**What the task asks:**
Please repeat the listing in its entirety, without any alteration.
START Material supplied
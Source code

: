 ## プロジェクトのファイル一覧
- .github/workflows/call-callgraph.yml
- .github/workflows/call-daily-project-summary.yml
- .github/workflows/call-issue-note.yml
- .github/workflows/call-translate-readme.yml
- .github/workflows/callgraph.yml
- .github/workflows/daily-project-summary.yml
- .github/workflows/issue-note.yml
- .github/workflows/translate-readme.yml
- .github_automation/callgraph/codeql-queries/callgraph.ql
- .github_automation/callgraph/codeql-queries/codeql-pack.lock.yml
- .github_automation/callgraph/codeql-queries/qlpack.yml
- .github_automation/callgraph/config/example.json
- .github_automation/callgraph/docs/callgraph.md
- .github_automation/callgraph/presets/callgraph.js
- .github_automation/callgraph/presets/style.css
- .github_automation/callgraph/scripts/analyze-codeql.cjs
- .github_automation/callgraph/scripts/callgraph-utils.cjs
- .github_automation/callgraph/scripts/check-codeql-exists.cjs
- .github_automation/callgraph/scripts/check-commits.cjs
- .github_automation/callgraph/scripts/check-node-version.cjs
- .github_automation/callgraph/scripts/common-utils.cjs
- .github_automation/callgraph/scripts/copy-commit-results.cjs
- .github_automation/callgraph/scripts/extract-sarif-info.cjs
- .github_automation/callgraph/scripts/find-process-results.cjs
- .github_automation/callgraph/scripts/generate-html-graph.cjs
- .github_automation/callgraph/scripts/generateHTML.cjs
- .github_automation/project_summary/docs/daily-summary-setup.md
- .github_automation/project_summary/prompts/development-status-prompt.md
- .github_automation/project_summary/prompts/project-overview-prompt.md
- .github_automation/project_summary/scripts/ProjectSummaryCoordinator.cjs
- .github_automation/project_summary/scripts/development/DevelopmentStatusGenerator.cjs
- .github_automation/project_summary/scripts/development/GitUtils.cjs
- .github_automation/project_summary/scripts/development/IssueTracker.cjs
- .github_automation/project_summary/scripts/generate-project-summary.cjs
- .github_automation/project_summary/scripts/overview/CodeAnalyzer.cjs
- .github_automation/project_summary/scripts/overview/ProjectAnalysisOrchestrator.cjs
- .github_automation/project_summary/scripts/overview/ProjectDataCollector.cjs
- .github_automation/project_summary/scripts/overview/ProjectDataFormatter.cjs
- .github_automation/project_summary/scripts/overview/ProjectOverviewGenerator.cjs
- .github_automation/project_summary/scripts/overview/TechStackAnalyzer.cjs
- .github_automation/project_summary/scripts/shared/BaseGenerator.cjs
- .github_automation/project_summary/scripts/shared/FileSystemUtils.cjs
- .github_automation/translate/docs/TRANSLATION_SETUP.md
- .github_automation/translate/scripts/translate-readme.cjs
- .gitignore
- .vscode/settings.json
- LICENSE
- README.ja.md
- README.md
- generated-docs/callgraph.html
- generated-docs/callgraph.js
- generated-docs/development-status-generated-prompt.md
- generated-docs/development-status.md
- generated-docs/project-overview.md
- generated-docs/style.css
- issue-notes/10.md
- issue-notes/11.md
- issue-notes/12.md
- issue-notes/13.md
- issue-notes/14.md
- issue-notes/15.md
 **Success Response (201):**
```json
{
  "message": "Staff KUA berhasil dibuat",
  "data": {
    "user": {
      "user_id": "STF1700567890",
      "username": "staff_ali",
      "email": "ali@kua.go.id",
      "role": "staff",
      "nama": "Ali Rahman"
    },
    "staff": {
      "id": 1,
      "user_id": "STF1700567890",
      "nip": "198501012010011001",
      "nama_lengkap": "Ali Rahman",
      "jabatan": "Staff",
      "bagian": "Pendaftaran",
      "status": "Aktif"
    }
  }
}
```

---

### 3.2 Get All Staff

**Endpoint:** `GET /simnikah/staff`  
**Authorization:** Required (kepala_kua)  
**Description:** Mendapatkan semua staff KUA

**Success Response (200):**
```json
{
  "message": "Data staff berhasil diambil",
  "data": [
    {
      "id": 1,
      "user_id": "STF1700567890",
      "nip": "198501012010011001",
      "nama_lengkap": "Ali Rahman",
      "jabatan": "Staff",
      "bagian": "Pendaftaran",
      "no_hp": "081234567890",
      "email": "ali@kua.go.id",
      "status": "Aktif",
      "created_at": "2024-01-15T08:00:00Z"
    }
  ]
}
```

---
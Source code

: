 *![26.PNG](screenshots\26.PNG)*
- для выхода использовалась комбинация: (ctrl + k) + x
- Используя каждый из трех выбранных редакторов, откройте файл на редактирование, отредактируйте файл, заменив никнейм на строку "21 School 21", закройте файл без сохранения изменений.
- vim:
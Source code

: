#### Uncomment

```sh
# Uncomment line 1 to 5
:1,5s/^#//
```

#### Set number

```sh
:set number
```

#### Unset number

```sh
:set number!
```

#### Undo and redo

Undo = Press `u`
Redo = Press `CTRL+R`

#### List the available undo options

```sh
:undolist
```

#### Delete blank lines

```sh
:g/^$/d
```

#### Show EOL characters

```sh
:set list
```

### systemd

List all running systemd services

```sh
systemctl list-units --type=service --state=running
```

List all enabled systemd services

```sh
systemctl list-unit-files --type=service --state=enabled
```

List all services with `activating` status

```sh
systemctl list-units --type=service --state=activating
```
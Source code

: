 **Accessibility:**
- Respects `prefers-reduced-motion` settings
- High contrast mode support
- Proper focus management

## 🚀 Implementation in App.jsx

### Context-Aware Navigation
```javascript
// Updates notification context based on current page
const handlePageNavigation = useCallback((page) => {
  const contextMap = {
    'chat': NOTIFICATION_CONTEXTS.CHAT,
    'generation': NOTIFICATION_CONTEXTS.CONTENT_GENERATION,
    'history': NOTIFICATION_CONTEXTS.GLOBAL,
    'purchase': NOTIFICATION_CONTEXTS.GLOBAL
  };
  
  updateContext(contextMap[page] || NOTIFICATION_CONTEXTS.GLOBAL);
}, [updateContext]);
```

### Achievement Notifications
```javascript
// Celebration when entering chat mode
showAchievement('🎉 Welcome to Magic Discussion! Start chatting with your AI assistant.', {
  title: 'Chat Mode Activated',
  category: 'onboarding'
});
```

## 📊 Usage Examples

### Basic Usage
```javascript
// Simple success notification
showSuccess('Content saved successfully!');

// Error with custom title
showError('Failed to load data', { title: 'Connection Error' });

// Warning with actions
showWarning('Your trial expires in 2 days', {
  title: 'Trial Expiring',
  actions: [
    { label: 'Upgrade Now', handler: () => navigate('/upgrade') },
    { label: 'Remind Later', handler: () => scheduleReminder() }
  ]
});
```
END Material supplied
**Exercise response:**
Source code

: ## プロジェクトのファイル一覧
- .github/workflows/call-callgraph.yml
- .github/workflows/call-daily-project-summary.yml
- .github/workflows/call-issue-note.yml
- .github/workflows/call-translate-readme.yml
- .github/workflows/callgraph.yml
- .github/workflows/daily-project-summary.yml
- .github/workflows/issue-note.yml
- .github/workflows/translate-readme.yml
- .github_automation/callgraph/codeql-queries/callgraph.ql
- .github_automation/callgraph/codeql-queries/codeql-pack.lock.yml
- .github_automation/callgraph/codeql-queries/qlpack.yml
- .github_automation/callgraph/config/example.json
- .github_automation/callgraph/docs/callgraph.md
- .github_automation/callgraph/presets/callgraph.js
- .github_automation/callgraph/presets/style.css
- .github_automation/callgraph/scripts/analyze-codeql.cjs
- .github_automation/callgraph/scripts/callgraph-utils.cjs
- .github_automation/callgraph/scripts/check-codeql-exists.cjs
- .github_automation/callgraph/scripts/check-commits.cjs
- .github_automation/callgraph/scripts/check-node-version.cjs
- .github_automation/callgraph/scripts/common-utils.cjs
- .github_automation/callgraph/scripts/copy-commit-results.cjs
- .github_automation/callgraph/scripts/extract-sarif-info.cjs
- .github_automation/callgraph/scripts/find-process-results.cjs
- .github_automation/callgraph/scripts/generate-html-graph.cjs
- .github_automation/callgraph/scripts/generateHTML.cjs
- .github_automation/project_summary/docs/daily-summary-setup.md
- .github_automation/project_summary/prompts/development-status-prompt.md
- .github_automation/project_summary/prompts/project-overview-prompt.md
- .github_automation/project_summary/scripts/ProjectSummaryCoordinator.cjs
- .github_automation/project_summary/scripts/development/DevelopmentStatusGenerator.cjs
- .github_automation/project_summary/scripts/development/GitUtils.cjs
- .github_automation/project_summary/scripts/development/IssueTracker.cjs
- .github_automation/project_summary/scripts/generate-project-summary.cjs
- .github_automation/project_summary/scripts/overview/CodeAnalyzer.cjs
- .github_automation/project_summary/scripts/overview/ProjectAnalysisOrchestrator.cjs
- .github_automation/project_summary/scripts/overview/ProjectDataCollector.cjs
- .github_automation/project_summary/scripts/overview/ProjectDataFormatter.cjs
- .github_automation/project_summary/scripts/overview/ProjectOverviewGenerator.cjs
- .github_automation/project_summary/scripts/overview/TechStackAnalyzer.cjs
- .github_automation/project_summary/scripts/shared/BaseGenerator.cjs
- .github_automation/project_summary/scripts/shared/FileSystemUtils.cjs
- .github_automation/translate/docs/TRANSLATION_SETUP.md
- .github_automation/translate/scripts/translate-readme.cjs
- .gitignore
- .vscode/settings.json
- LICENSE
- README.ja.md
- README.md
- generated-docs/callgraph.html
- generated-docs/callgraph.js
- generated-docs/development-status-generated-prompt.md
- generated-docs/development-status.md
- generated-docs/project-overview.md
- generated-docs/style.css
- issue-notes/10.md
- issue-notes/11.md
- issue-notes/12.md
- issue-notes/13.md
- issue-notes/14.md
- issue-notes/15.md
 **Success Response (201):**
```json
{
  "message": "Staff KUA berhasil dibuat",
  "data": {
    "user": {
      "user_id": "STF1700567890",
      "username": "staff_ali",
      "email": "ali@kua.go.id",
      "role": "staff",
      "nama": "Ali Rahman"
    },
    "staff": {
      "id": 1,
      "user_id": "STF1700567890",
      "nip": "198501012010011001",
      "nama_lengkap": "Ali Rahman",
      "jabatan": "Staff",
      "bagian": "Pendaftaran",
      "status": "Aktif"
    }
  }
}
```

---

### 3.2 Get All Staff

**Endpoint:** `GET /simnikah/staff`  
**Authorization:** Required (kepala_kua)  
**Description:** Mendapatkan semua staff KUA

**Success Response (200):**
```json
{
  "message": "Data staff berhasil diambil",
  "data": [
    {
      "id": 1,
      "user_id": "STF1700567890",
      "nip": "198501012010011001",
      "nama_lengkap": "Ali Rahman",
      "jabatan": "Staff",
      "bagian": "Pendaftaran",
      "no_hp": "081234567890",
      "email": "ali@kua.go.id",
      "status": "Aktif",
      "created_at": "2024-01-15T08:00:00Z"
    }
  ]
}
```

---
Source code

: *![26.PNG](screenshots\26.PNG)*
- для выхода использовалась комбинация: (ctrl + k) + x
- Используя каждый из трех выбранных редакторов, откройте файл на редактирование, отредактируйте файл, заменив никнейм на строку "21 School 21", закройте файл без сохранения изменений.
- vim:
Source code

:#### Uncomment

```sh
# Uncomment line 1 to 5
:1,5s/^#//
```

#### Set number

```sh
:set number
```

#### Unset number

```sh
:set number!
```

#### Undo and redo

Undo = Press `u`
Redo = Press `CTRL+R`

#### List the available undo options

```sh
:undolist
```

#### Delete blank lines

```sh
:g/^$/d
```

#### Show EOL characters

```sh
:set list
```

### systemd

List all running systemd services

```sh
systemctl list-units --type=service --state=running
```

List all enabled systemd services

```sh
systemctl list-unit-files --type=service --state=enabled
```

List all services with `activating` status

```sh
systemctl list-units --type=service --state=activating
```
Source code

: **Accessibility:**
- Respects `prefers-reduced-motion` settings
- High contrast mode support
- Proper focus management

## 🚀 Implementation in App.jsx

### Context-Aware Navigation
```javascript
// Updates notification context based on current page
const handlePageNavigation = useCallback((page) => {
  const contextMap = {
    'chat': NOTIFICATION_CONTEXTS.CHAT,
    'generation': NOTIFICATION_CONTEXTS.CONTENT_GENERATION,
    'history': NOTIFICATION_CONTEXTS.GLOBAL,
    'purchase': NOTIFICATION_CONTEXTS.GLOBAL
  };
  
  updateContext(contextMap[page] || NOTIFICATION_CONTEXTS.GLOBAL);
}, [updateContext]);
```

### Achievement Notifications
```javascript
// Celebration when entering chat mode
showAchievement('🎉 Welcome to Magic Discussion! Start chatting with your AI assistant.', {
  title: 'Chat Mode Activated',
  category: 'onboarding'
});
```

## 📊 Usage Examples

### Basic Usage
```javascript
// Simple success notification
showSuccess('Content saved successfully!');

// Error with custom title
showError('Failed to load data', { title: 'Connection Error' });

// Warning with actions
showWarning('Your trial expires in 2 days', {
  title: 'Trial Expiring',
  actions: [
    { label: 'Upgrade Now', handler: () => navigate('/upgrade') },
    { label: 'Remind Later', handler: () => scheduleReminder() }
  ]
});
```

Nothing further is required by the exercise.